12th January 2011
This is exciting stuff ! The holy grail of the planet hunters is to discover small, rocky Earth sized planets orbiting distant stars. Planets happily going around their sun in the cozy habitable zone, meaning that the solvent of life H2O, can exist in liquid form. We’ve had some interesting news recently, such as with the exoplanet Gliese 581g
But Nasa’s Kepler Mission has been specifically designed and built to sniff out small rocky planets orbiting other stars out there in the Milky Way…planets similar in size to Earth, and in or near that cozy habitable zone. The mission has kicked off the search in style by finding its first planet. No not a bloated “Hot Jupiter” or a “Super Earth”, but a solid rocky planet that you could actually stand on (although it wouldn’t be advisable unless you’re wearing asbestos boots, and factor 3,000 sunscreen). This planet Kepler-10b, is a world just 1.4 times the size of Earth, and with a mass of 4.6 times. Kepler-10b is the smallest planet yet found outside our own solar system, a real milestone in the hunt for “other Earths”. This place though at 560 light years away will have no chance of sustaining life as it is far too hot, with no atmosphere, and nowhere near its habitable zone. It gets scorched by its parent star to a blistering 1,300 C in the daytime, and races round its orbit once every 0.84 days. It is so hot because Kepler-10b orbits very close, at a distance 20 times nearer to its star than Mercury orbits to our Sun. The host star is a lot older too, at nearly 12 billion years compared to our Sun’s more youthful 4.5 billion.
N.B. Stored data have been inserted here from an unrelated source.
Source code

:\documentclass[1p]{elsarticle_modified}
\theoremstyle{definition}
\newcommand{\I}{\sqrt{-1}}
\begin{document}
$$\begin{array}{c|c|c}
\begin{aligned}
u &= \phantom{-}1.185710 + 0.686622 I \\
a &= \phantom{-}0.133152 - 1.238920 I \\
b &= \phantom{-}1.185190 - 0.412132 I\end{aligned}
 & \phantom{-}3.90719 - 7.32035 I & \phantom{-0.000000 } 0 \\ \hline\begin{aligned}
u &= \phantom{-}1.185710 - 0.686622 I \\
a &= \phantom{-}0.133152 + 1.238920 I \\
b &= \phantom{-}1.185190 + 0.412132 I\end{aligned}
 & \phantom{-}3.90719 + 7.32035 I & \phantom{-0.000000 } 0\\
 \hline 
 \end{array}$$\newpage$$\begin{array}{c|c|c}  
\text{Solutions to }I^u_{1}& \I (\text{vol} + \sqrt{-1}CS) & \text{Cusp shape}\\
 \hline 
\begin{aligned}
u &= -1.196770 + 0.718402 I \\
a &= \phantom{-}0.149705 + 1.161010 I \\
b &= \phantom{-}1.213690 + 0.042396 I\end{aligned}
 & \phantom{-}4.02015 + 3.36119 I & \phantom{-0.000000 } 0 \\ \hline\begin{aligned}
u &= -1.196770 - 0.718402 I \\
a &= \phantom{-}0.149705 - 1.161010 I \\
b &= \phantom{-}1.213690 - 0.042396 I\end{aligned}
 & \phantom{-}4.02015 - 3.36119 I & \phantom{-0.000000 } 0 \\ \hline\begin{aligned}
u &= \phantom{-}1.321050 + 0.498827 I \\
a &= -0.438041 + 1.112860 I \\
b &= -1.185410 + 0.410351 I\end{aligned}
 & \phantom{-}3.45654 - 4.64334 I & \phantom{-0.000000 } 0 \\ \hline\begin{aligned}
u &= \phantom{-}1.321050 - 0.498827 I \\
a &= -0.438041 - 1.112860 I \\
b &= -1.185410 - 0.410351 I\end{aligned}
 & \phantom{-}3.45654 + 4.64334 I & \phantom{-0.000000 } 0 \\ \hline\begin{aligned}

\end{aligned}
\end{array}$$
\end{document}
The Kepler Mission was launched on March 7th 2009, and is designed to look for planets orbiting other stars by detecting tiny fluctuations in the star’s brightness caused by a planet, or planets passing in front. The mission will hopefully answer the questions of how many Earth sized planets are actually out there, and how many of them are in that important habitable zone of their host star.
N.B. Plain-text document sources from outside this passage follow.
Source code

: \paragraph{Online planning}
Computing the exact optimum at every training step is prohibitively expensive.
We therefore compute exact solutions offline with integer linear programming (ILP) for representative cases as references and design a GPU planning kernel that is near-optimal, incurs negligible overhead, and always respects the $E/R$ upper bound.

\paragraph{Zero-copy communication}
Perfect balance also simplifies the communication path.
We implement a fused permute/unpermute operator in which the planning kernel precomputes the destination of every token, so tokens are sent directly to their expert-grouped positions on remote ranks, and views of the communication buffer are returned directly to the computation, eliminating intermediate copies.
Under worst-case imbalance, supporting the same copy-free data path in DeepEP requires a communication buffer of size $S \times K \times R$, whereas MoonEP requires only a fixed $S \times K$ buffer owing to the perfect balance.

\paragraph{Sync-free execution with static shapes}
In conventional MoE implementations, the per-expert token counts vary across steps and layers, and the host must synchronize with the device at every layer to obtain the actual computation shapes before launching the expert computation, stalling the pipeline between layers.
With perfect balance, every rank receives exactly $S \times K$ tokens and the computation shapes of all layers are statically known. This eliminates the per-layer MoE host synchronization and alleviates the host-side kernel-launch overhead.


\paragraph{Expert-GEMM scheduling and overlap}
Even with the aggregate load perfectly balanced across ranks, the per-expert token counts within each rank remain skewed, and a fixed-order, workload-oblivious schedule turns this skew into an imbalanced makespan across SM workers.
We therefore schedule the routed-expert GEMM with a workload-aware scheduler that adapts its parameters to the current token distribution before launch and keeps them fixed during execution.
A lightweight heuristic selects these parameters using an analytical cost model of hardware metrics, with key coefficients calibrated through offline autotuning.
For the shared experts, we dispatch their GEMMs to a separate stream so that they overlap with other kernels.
Just what will the Kepler mission uncover out there in our Galaxy? What other worlds exist? Are habitable planets rare or common? This is just one aspect on the journey to answer that one question, the biggest question, the one that probably everyone on the planet has pondered. Are we alone in the cosmos? As the great Carl Sagan said, “Somewhere, something incredible is waiting to be known”.